Change in the Weather
In physical geography, students learn about distinctive weather systems created by large land or water masses. Naturally, it's obvious that all weather anywhere affects weather everywhere, but its equally obvious that some places affect others vastly more. For example, it is true that unusual warming in the Great Plains region near Chicago will eventually have some impact on the South Asian Monsoon system, but if that warming occurs in the steppes of Central Asia instead, the impact will be vastly greater and more obvious. One way of explaining this is to explain, simply enough, that Central Asia is "upstream" of South Asia (in terms of air currents and concomitant flows of moisture.
Also, a weather system is a very good way of understanding how any other type of system works. The system must have something driving it (the sun's heat, the angular momentum of the earth, and chemical reactions in the atmosphere), and it has "subsystems," such as the El NiƱo-Southern Oscillation (ENSO; covers most of the Indian and Pacific Oceans) and "sub-subsystems," such as an individual monsoon. The system has cycles, such fluctuations in the peak temperature over the course of a season, fluctuations in the position of the jet stream, and sometimes fluctuations in the formations of sub-sub-systems (e.g., the formation of cyclones per year). Then there are cycles of cycles; for example, a harmonic rhythm that takes 100, 2000, or 16,000 years between peaks. Since cycles don't line up precisely (as, for example, the cycle of warm water anomalies in the south Pacific with cycles of extreme monsoon conditions in Southeast Asia), neither in physical geography nor in in the lives of nations does history ever truly repeat itself.
Conveyors
(Source: National Geographic, CLIVAR)
In physical geography, we use the word "conveyor" to refer to a thermohaline system, i.e., a system driven by the interaction of salt concentration in the water and heat in the blanket over the water.
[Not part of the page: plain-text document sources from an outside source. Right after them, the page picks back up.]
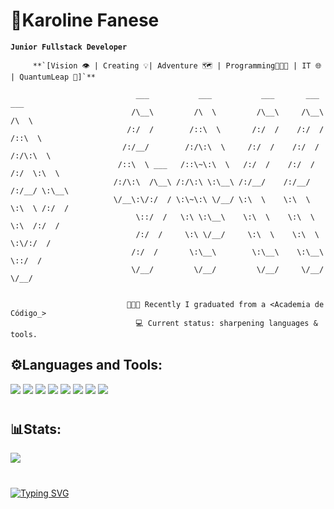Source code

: # 🧩Karoline Fanese 

**`Junior Fullstack Developer`**

         **`[Vision 👁‍ | Creating 💡| Adventure 🗺 | Programming👩🏾‍💻 | IT 🌐 | QuantumLeap 🎯]`**

                                ___           ___           ___       ___       ___     
                               /\__\         /\  \         /\__\     /\__\     /\  \ 
                              /:/  /        /::\  \       /:/  /    /:/  /    /::\  \   
                             /:/__/        /:/\:\  \     /:/  /    /:/  /    /:/\:\  \
                            /::\  \ ___   /::\~\:\  \   /:/  /    /:/  /    /:/  \:\  \
                           /:/\:\  /\__\ /:/\:\ \:\__\ /:/__/    /:/__/    /:/__/ \:\__\
                           \/__\:\/:/  / \:\~\:\ \/__/ \:\  \    \:\  \    \:\  \ /:/  /
                                \::/  /   \:\ \:\__\    \:\  \    \:\  \    \:\  /:/  / 
                                /:/  /     \:\ \/__/     \:\  \    \:\  \    \:\/:/  /
                               /:/  /       \:\__\        \:\__\    \:\__\    \::/  /    
                               \/__/         \/__/         \/__/     \/__/     \/__/ 
 

                              👩🏾‍🎓 Recently I graduated from a <Academia de Código_>
                                💻 Current status: sharpening languages & tools.
                        
## ⚙️Languages and Tools:

![](https://img.shields.io/badge/HTML5-black?style=for-the-badge&logo=html5&logoColor=orange)
![](https://img.shields.io/badge/CSS3-black?style=for-the-badge&logo=css3&logoColor=blue)
![](https://img.shields.io/badge/JavaScript-black?style=for-the-badge&logo=javascript&logoColor=yellow)
![](https://img.shields.io/badge/Java-black?style=for-the-badge&logo=openjdk&logoColor=brown)
![](https://img.shields.io/badge/Spring-black?style=for-the-badge&logo=spring&logoColor=green)
![](https://img.shields.io/badge/GIT-black?style=for-the-badge&logo=git&logoColor=orang)
![](https://img.shields.io/badge/Visual_Studio_Code-black?style=for-the-badge&logo=visual%15studio%15code&logoColor=white)
![](https://img.shields.io/badge/IntelliJ_IDEA-000000.svg?style=for-the-badge&logo=intellij-idea&logoColor=violet)

#

## 📊Stats:

![](https://github-readme-stats.vercel.app/api?username=iFanese&show_icons=true&theme=merko)

#
<a href="https://git.io/typing-svg"><img src="https://readme-typing-svg.demolab.com?font=Fira+Code&pause=1000&color=72F70F&background=000000&center=true&vCenter=true&width=430&height=40&lines=%22I+can+only+show+you+the+door%2C;you're+the+one+that+;has+to+walk+through+it%22;-+Morpheus+(The+Matrix)+." alt="Typing SVG" /></a>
Sea water varies quite a lot in salinity (salt content); if sea water is in a warm climate, like the equator, much of it evaporates. Since salt doesn't evaporate, it is left behind when the water does. Hot sea water becomes saltier, and gradually sinks to the bottom, pulling more water behind it. It's an effect that is dependent on certain other conditions, such as the ocean floor and the behavior of air currents overhead. Likewise, the water's "self-propulsion" in a conveyor is unusual; typically, ocean currents are driven by air currents rather than conveyors. The Mid-Atlantic Conveyor is hence the strongest current in the world, and distinguished for having a profound effect on the climate of Western Europe. If the MAC did not exist, the climate of countries like the UK, Ireland, and Germany (and Hungary, the Czech Republic, and Austria) would be bitterly cold, like that of Siberia; because the comparatively warm air of the North Atlantic, the weather in Northwestern Europe is quite mild.
In production or other human activity, conveyor belts are interlocking cycles, in which a cyclical process, like a spinning gear, drives another process right next to it. As the system builds up momentum, the original driver merely has to contribute the energy lost by the system through friction (much like, say, a long row of heavy, thick gears that are spinning at 1000 RPM). If the driving gear lost power for a short time, the residual angular momentum of the other gears would drive it, much the way a conquered and subjugated people can be more enthusiastic about the empire than the core state ever was.
The Historical Analogy
Because history involves the behavior of immense numbers of people, meteorology is often a useful analogy. The Scots and the Cossacks each provide examples of this. Scots were defeated and subjected to English imperial rule in the 16th century. Likewise, the Cossacks to Muscovite rule. My own ancestors fled to Canada to get away from English rule, but sometime around the 19th century became more Tory than any Englishman could imagine. The reason for this was that the system of expansion and transformation of the landscape was engrained in the Western system--or what I like to refer to as the "Trans-European Project." The Trans-European Project has illusory divisions along "national" lines, but the actual objectives and planning of the TEP elites are surprisingly harmonious. Indeed, the delusions of "national character" serve to keep populations manageable and conservative. Resentment and dread of foreigners is typically the sole basis of justification for repressive regimes. Better still, it channels and perpetuates the conveyor effect, in which the cycle of cruelty and expropriation is repeated against people lying farther away from the metropolitan center.
Cossacks are peasants who fled the oppressive rule of the Czars for the khanates just beyond the reach of the Czar; gradually, successive czars awarded the Cossacks privileges and land, but held their feet to the military frontier. The Cossacks, as everyone knows, became so pro-Czar they eventually made it impossible for the monarchy to accommodate reformist demands; this probably led to the Russian Revolution. In this way, however, the Russian kinship group became an ethnic group, then a nation, an empire, and eventually a global hegemon. Today, while it is in a cycle of dissipation and retreat, it seems likely that this too, is just a temporary wave in the history of the Russian peoples.